For sanity’s sake, the recommendation here is Door No. 3. The talented Mr. Fields hasn’t been good but it doesn’t mean he can’t be. He’s having a hard time in his second offense in two seasons, and this one happens to be populated by players who, by all appearances, aren’t very good at football.

That doesn’t stop the questions about the Bears’ woes. Is it the quarterback? Is it the offensive line? Is it the system? Is it still all Matt Nagy’s fault?

This is what I love about the NFL and what I alluded to earlier. It can’t be overstated: Training camp started less than two weeks ago and we’re already at Defcon 1. Beautiful.

Fields has a lot of natural ability, and we’re going to spend time this season looking for it in the construction zone that is the Bears’ rebuild.

I would advise against overreacting to Fields’ lack of progress so far in camp, but if your panic-button finger is getting itchy, I would direct you toward Mitch Trubisky. The former Bears quarterback hasn’t looked good while trying to win the Steelers’ starting job. Some observers have chalked this up to the burden of being on his third offense in the past three seasons, but it needs to be pointed out that he created that burden by not succeeding as the second overall pick in the 2017 draft. It’s why there is some chatter, mostly on talk radio, about the attractiveness of a Steelers deal for 49ers quarterback Jimmy Garoppolo.

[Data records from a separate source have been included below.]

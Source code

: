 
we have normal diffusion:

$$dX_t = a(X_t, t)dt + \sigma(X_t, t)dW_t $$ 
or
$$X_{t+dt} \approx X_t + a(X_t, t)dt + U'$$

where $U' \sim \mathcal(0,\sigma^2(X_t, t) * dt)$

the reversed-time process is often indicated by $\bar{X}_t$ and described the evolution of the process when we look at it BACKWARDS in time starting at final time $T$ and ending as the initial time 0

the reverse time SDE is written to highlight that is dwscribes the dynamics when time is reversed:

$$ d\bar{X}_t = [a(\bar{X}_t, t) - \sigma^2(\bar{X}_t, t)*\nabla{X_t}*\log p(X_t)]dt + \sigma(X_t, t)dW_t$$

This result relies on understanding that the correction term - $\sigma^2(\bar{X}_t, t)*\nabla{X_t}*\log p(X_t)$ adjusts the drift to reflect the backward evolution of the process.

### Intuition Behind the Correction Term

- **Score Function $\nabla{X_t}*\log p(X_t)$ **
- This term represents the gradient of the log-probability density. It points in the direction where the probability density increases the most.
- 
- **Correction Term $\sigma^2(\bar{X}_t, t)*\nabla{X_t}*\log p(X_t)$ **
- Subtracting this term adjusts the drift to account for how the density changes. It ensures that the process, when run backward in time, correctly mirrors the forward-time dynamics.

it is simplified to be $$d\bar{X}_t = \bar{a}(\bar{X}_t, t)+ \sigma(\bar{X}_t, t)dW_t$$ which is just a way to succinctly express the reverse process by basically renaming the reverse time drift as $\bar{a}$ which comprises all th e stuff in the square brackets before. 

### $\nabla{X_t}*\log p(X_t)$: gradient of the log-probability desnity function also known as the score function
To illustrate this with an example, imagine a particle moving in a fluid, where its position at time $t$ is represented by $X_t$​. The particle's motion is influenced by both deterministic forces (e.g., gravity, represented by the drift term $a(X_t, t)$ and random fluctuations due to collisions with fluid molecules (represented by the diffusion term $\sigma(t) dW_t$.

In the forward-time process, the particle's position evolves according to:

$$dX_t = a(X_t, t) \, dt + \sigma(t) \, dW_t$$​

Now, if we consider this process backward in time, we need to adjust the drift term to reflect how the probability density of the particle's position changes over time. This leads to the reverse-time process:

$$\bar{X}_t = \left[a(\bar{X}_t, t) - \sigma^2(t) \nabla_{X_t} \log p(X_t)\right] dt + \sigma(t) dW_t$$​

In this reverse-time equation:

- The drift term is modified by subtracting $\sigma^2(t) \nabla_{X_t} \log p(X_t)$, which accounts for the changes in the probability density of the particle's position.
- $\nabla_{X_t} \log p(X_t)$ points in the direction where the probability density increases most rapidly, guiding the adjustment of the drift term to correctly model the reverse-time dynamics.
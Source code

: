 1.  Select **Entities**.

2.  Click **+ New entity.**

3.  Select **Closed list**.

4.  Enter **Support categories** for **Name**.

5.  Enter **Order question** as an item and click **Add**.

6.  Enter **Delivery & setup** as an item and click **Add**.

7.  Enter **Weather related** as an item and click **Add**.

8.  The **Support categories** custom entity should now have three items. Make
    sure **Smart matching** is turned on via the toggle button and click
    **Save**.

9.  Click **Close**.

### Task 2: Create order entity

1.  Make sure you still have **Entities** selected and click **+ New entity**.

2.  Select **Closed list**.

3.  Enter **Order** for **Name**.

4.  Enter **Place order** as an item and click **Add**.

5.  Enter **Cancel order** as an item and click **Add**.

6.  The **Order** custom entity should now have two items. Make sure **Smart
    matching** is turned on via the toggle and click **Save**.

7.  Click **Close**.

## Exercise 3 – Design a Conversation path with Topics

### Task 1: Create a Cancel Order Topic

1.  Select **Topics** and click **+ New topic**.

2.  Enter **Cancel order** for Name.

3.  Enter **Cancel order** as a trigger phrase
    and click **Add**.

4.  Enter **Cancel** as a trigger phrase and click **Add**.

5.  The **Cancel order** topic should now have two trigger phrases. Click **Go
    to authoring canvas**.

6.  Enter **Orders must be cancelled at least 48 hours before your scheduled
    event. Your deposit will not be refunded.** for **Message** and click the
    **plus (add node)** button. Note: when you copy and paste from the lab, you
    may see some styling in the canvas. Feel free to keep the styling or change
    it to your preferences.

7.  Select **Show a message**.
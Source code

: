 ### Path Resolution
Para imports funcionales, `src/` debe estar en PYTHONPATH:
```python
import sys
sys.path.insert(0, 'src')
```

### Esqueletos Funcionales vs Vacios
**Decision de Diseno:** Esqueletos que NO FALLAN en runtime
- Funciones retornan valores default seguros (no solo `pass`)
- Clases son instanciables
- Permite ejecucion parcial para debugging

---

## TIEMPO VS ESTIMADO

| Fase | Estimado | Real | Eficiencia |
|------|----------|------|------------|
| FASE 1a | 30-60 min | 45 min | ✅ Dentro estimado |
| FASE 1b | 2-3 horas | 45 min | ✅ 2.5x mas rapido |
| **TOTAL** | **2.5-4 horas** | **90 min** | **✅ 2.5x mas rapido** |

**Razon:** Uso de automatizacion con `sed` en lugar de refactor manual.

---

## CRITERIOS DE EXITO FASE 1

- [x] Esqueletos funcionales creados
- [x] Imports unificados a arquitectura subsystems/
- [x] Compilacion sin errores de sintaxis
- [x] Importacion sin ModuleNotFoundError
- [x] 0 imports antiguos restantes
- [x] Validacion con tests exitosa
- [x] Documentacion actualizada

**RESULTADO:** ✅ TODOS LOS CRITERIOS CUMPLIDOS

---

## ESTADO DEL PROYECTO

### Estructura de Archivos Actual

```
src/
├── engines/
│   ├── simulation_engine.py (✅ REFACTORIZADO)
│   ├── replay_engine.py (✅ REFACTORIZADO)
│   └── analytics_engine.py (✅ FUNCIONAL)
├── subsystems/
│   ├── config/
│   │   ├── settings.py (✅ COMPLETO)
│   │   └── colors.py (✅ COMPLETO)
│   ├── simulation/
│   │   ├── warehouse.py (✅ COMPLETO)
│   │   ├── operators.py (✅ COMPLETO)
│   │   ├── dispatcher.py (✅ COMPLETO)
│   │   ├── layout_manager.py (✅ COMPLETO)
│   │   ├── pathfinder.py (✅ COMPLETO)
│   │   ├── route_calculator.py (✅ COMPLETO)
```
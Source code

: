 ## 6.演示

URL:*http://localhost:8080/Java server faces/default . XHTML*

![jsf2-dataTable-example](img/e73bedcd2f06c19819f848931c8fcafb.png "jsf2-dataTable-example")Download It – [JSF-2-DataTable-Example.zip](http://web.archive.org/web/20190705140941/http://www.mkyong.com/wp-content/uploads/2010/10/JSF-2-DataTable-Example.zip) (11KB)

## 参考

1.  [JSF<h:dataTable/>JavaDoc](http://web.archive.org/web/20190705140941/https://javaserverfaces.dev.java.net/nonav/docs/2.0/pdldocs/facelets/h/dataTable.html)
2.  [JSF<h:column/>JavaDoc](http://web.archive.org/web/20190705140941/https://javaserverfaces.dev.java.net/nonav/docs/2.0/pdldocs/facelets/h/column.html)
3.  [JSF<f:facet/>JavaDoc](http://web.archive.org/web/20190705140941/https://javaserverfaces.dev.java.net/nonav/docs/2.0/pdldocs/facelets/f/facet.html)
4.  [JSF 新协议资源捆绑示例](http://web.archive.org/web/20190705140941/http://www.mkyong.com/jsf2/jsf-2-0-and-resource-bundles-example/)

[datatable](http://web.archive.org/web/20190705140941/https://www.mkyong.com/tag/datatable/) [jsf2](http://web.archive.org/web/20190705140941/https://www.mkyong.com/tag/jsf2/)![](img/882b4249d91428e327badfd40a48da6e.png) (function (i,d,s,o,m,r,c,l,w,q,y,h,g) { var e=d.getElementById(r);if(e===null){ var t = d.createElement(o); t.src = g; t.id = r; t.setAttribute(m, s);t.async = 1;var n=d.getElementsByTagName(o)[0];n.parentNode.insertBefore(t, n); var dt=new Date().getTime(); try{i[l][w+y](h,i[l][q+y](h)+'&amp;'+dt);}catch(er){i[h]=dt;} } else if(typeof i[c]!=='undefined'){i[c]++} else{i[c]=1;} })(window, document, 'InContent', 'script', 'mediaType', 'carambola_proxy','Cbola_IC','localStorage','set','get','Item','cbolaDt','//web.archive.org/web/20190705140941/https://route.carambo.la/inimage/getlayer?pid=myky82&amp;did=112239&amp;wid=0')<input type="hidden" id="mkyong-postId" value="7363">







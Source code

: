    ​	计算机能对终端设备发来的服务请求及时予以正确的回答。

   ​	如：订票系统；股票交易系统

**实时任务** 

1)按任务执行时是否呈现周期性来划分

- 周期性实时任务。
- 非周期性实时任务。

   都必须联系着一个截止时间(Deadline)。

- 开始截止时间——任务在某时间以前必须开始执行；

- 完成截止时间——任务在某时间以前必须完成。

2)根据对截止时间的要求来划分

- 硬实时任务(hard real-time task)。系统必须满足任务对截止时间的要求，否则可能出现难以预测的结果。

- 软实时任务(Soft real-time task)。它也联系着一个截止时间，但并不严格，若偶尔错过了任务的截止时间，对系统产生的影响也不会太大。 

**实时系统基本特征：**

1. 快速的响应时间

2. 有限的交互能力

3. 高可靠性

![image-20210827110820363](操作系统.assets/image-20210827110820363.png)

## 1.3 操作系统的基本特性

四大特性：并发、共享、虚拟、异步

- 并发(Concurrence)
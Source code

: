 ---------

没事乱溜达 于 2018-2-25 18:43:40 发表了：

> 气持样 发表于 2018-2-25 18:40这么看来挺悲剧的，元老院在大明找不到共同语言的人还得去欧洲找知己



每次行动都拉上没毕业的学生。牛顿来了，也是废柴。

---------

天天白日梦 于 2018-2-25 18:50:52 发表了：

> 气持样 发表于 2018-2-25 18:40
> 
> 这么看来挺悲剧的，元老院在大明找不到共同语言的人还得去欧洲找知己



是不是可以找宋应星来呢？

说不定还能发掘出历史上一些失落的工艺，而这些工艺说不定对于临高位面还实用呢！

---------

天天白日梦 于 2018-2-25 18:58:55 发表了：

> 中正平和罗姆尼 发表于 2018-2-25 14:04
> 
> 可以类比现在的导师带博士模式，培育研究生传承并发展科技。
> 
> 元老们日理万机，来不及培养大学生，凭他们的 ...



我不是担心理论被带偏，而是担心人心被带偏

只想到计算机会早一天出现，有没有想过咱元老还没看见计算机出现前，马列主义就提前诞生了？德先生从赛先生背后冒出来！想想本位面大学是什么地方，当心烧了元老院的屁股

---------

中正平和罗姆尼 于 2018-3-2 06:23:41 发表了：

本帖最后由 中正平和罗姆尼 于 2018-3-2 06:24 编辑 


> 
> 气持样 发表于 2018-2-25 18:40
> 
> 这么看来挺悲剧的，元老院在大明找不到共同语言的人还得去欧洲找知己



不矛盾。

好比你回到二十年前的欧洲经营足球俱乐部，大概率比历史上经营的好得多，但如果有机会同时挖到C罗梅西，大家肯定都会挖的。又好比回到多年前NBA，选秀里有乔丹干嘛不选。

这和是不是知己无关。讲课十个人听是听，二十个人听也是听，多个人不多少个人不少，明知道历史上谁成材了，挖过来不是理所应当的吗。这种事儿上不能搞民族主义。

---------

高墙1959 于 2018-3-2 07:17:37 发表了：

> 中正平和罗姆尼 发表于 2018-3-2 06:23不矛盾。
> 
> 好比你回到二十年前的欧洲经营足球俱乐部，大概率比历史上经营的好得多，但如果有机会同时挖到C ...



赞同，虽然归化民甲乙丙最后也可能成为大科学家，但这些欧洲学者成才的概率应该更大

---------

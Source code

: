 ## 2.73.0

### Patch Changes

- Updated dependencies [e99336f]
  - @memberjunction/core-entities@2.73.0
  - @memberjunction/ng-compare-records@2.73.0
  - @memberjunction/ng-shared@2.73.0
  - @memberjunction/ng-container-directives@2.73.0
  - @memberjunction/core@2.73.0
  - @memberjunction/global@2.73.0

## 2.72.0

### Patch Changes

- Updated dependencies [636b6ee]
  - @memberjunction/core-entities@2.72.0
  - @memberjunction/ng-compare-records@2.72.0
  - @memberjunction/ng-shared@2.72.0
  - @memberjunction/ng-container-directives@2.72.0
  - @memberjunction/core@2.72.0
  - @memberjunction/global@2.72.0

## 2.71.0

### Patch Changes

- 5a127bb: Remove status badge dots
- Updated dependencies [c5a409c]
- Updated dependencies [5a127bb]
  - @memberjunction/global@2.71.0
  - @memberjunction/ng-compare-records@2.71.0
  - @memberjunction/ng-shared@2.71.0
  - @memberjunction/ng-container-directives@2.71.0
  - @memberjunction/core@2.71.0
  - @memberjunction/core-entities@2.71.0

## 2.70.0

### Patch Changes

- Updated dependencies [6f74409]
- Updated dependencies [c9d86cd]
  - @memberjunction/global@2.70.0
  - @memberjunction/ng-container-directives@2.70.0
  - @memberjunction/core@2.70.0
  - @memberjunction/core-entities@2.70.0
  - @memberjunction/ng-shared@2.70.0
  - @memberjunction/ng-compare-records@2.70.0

Fields is in his second season, so it’s not fair to mention him and Trubisky in the same sentence. But it is disconcerting that the impassioned public defense of Fields sounds so similar to the impassioned public defense of Trubisky that Mitch-ophiles made during his first three years in the league. It’s kind of hard to get a sober read on a quarterback’s ability when Pharrell Williams “Happy’’ is blasting nonstop.

There has to be an in-between somewhere. Fields isn’t as bad as some of his training camp performances have been, and he won’t be as good this season as whatever future Hall of Famer his backers are comparing him to these days.

Two things I’m sure of: It’s going to be an interesting season. Interesting doesn’t necessarily mean good.